Batches - rselk/sidekiq GitHub Wiki
Batches are Sidekiq's term for a collection of jobs which can be monitored as a group.
This feature is available in Sidekiq Pro only
Overview
At The Clymb, we upload a lot of Excel spreadsheets to load data into our database. These spreadsheets might have hundreds of rows, each row requiring a few seconds of processing. I don't want to process the file synchronously (the web browser will time out after 60 seconds) and I don't want to spin off the upload as a single Sidekiq job (there's no performance benefit to serial execution). Instead I want to break up the Excel spreadsheet into one job per row and get the benefit of parallelism to massively speed up the data load time. But how do I know when the entire thing is done? How do I track the progress?
This is what batches allow you to do!
batch = Sidekiq::Batch.new
batch.description = "Batch description (this is optional)"

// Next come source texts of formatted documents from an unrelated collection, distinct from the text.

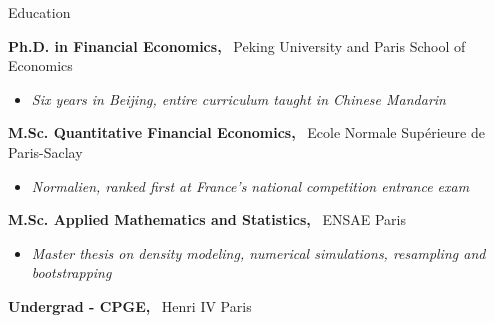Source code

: \documentclass[usegeometry, 10pt, a4paper]{cv} %
\newcommand{\activite}[1]{\textbf{#1}\ }
\begin{document}
\begin{rubriquetableau}[0.95\textwidth]{Education}\\
\vspace{-0.5cm}

\activite{Ph.D. in Financial Economics,} Peking University and Paris School of Economics\\
\vspace{-0.8cm}  
\begin{itemize}[label={},
  rightmargin=\dimexpr\linewidth-13cm-\leftmargin\relax]
\item \small{\emph{Six years in Beijing, entire curriculum taught in Chinese Mandarin}}
\end{itemize}

\vspace{0.2cm}

\activite{M.Sc. Quantitative Financial Economics,} Ecole Normale Supérieure
de Paris-Saclay \\
\vspace{-0.3cm}
\begin{itemize}[label={}, rightmargin=\dimexpr\linewidth-13cm-\leftmargin\relax]
\item \small{\emph{Normalien, ranked first at France's national competition entrance exam}}
\end{itemize}

\vspace{0.2cm}


\activite{M.Sc. Applied Mathematics and Statistics,} ENSAE Paris\\
\vspace{-0.3cm}
\begin{itemize}[label={}, rightmargin=\dimexpr\linewidth-13cm-\leftmargin\relax]
\item \small{\emph{Master thesis on density modeling, numerical simulations, resampling and bootstrapping}}
\end{itemize}

\activite{Undergrad - CPGE,} Henri IV Paris
\end{rubriquetableau}
\end{document}
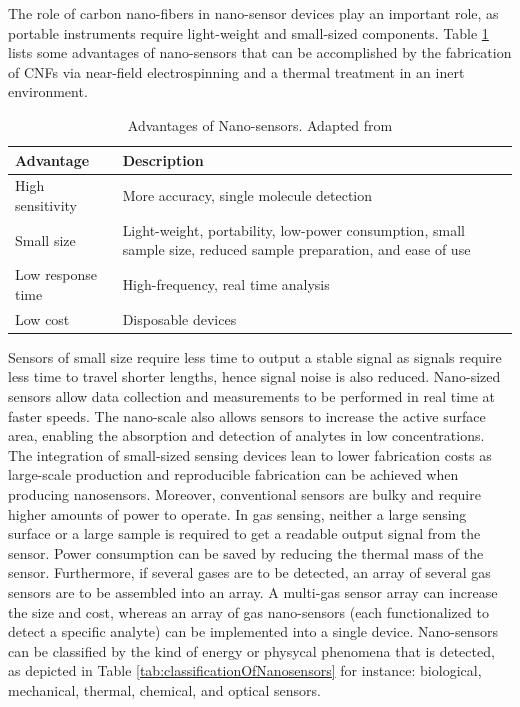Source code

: 
The role of carbon nano-fibers in nano-sensor devices play an important role, as portable instruments require light-weight and small-sized components. \cite{Khanna2016} Table \ref{tab:advantagesOfNanosensors} lists some advantages of nano-sensors that can be accomplished by the fabrication of CNFs via near-field electrospinning and a thermal treatment in an inert environment.

\begin{table}[ht]
\centering
\caption[Advantages of Nano-sensors]{Advantages of Nano-sensors. Adapted from \cite{Khanna2016}}
\begin{tabularx}{\textwidth}{lX}
\hline
\textbf{Advantage} & \textbf{Description} \\
\hline
High sensitivity & More accuracy, single molecule detection \\
Small size & Light-weight, portability, low-power consumption, small sample size, reduced sample preparation, and ease of use \\
Low response time & High-frequency, real time analysis \\
Low cost & Disposable devices \\
\hline
\end{tabularx}
\label{tab:advantagesOfNanosensors}
\end{table}

Sensors of small size require less time to output a stable signal as signals require less time to travel shorter lengths, hence signal noise is also reduced. Nano-sized sensors allow data collection and measurements to be performed in real time at faster speeds. \cite{Khanna2016} The nano-scale also allows sensors to increase the active surface area, enabling the absorption and detection of analytes in low concentrations. \cite{Khanna2016} The integration of small-sized sensing devices lean to lower fabrication costs as large-scale production and reproducible fabrication can be achieved when producing nanosensors. \cite{Khanna2016} Moreover, conventional sensors are bulky and require higher amounts of power to operate. In gas sensing, neither a large sensing surface or a large sample is required to get a readable output signal from the sensor. Power consumption can be saved by reducing the thermal mass of the sensor. \cite{Khanna2016} Furthermore, if several gases are to be detected, an array of several gas sensors are to be assembled into an array. A multi-gas sensor array can increase the size and cost, whereas an array of gas nano-sensors (each functionalized to detect a specific analyte) can be implemented into a single device. \cite{Khanna2016} Nano-sensors can be classified by the kind of energy or physycal phenomena that is detected, as depicted in Table \ref{tab:classificationOfNanosensors} for instance: biological, mechanical, thermal, chemical, and optical sensors. \cite{Khanna2016, BaudritJ2017}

batch.notify(:email, :to => '[email protected]')
batch.jobs do
rows.each { |row| RowWorker.perform_async(row) }
end
puts "Just started Batch #{batch.bid}"
Here we've created a new Batch, told it to notify us via email when it's complete and then filled it with jobs to perform. The bid
, or Batch ID, is the unique identifier for a Batch.
You can dynamically add jobs to a batch from within an executing job:
class SomeWorker
include Sidekiq::Worker
def perform(...)
b = Sidekiq::Batch.new(bid)
b.jobs do
# add more jobs
end
end
end
bid
is a method on Sidekiq::Worker that gives access to the Batch ID associated to the job.
Watch Out!
Expiry
Batch data expires in Redis after 72 hours. If the jobs in a batch take longer than 72 hours to process, you need to extend the expiration:
batch.expires_in 2.weeks
You may extend batch expiration up to 30 days.
Race Condition
NOTE: this has been fixed as of Sidekiq Pro 1.8.0 The jobs
method has a race condition: as it executes and sends jobs to Redis, Sidekiq will immediately start working on those jobs. If Sidekiq finishes all outstanding jobs before the jobs
method has created all of them, you can get premature complete/success notifications. For instance:
b.jobs do
SomeWorker.perform_async(1)
sleep 1
# Uh oh, Sidekiq has finished all outstanding batch jobs
# and fires the complete message!
SomeWorker.perform_async(2)
end
If you find your jobs
method can't push jobs to Redis fast enough, you can use Sidekiq::Client.push_bulk to gather all necessary jobs and then push them all at once to Redis.
Status
To fetch the status for a Batch programmatically, you use Sidekiq::Batch::Status
:
status = Sidekiq::Batch::Status.new(bid)
status.total # jobs in the batch => 98
status.failures # failed jobs so far => 5
status.pending # jobs which have not succeeded yet => 17
status.created_at # => 2012-09-04 21:15:05 -0700
status.complete? # if all jobs have executed at least once => false
status.join # blocks until the batch is considered complete, note that some jobs might have failed
status.failure_info # an array of failed jobs
status.data # a hash of data about the batch which can easily be converted to JSON for javascript usage
Callbacks
Sidekiq can notify you when a Batch is complete or successful with batch.on(event, klass, options={})
:
- success - when all jobs in the batch have completed successfully.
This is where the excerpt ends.